CNIL, which worked with other European agencies to devise the list, asked Google about which services would cause a cookie called “PREF” to be stored on the user’s equipment, and what information it would collect and why.
The regulator didn’t cite Apple Inc.’s Safari Internet browser in sections on cookies and browser settings, though it did ask when Google might “consider it legitimate to circumvent browser enabled third-party cookie blocking” and whether it recognized a user’s browser settings as a way to say what sort of tracking and privacy was expected.
In the U.S., the Federal Trade Commission is examining whether Google effectively deceived consumers by planting cookies on Safari, bypassing Apple software’s privacy settings, said a person familiar with the matter last week.

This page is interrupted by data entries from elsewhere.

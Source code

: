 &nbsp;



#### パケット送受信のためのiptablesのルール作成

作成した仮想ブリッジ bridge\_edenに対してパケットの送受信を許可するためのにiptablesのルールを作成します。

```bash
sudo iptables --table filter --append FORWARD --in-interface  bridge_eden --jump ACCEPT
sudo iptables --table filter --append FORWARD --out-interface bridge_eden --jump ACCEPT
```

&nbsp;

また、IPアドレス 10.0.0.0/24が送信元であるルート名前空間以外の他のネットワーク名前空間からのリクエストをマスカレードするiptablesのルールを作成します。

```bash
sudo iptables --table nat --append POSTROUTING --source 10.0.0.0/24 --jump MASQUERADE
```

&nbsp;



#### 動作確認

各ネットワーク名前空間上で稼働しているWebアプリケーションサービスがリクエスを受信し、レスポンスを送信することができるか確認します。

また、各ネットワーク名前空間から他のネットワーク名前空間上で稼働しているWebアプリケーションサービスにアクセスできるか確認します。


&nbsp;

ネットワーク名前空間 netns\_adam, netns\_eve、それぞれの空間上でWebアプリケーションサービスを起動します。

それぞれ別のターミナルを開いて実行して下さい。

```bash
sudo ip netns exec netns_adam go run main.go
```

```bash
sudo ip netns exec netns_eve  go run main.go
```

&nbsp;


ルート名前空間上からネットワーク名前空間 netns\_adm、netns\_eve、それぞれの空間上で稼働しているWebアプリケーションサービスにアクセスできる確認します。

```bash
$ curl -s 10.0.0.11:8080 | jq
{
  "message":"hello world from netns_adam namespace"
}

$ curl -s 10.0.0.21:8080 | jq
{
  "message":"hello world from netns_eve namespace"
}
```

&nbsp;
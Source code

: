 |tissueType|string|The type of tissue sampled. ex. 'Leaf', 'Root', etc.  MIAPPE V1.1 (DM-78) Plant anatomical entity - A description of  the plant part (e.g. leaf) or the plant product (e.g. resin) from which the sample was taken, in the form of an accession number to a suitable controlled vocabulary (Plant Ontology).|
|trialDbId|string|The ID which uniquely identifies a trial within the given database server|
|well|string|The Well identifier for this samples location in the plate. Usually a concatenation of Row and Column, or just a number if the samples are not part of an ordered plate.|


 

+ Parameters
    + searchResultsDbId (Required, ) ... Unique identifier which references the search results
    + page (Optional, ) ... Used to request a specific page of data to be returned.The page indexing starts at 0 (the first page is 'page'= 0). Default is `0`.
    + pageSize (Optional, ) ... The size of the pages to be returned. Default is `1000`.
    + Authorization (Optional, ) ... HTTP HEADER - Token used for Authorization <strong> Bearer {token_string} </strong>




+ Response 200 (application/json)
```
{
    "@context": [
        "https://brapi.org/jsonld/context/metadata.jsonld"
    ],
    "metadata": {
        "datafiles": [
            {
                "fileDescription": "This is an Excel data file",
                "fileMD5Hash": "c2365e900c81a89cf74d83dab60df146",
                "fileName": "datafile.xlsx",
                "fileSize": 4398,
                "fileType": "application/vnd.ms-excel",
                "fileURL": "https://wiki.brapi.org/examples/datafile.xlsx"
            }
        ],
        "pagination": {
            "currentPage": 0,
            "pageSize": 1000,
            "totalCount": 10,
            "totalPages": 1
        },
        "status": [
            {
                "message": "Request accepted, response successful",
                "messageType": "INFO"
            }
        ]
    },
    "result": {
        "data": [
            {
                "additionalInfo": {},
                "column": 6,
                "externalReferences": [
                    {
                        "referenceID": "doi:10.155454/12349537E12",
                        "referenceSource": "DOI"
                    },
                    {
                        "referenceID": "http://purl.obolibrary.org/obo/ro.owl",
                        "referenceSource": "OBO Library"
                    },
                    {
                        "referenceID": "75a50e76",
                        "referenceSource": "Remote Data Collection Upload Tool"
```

Google said last week it “didn’t anticipate this would happen” with the cookies and said it has been removing the files since the issue was uncovered.
Google’s Android, used on smartphones and tablet devices made by companies like Samsung Electronics Co. Ltd., is also a focus of CNIL’s questions. The regulator asked if devices running the operating system leave personal information like contact lists, text messages and location data accessible to mobile applications.
CNIL asked Google when it would combine data, either from different user accounts on the same family computer or from “authenticated services” like its Gmail e-mail platform to services like Google Maps, which don’t require authentication, if the function is done on the same browser or computer.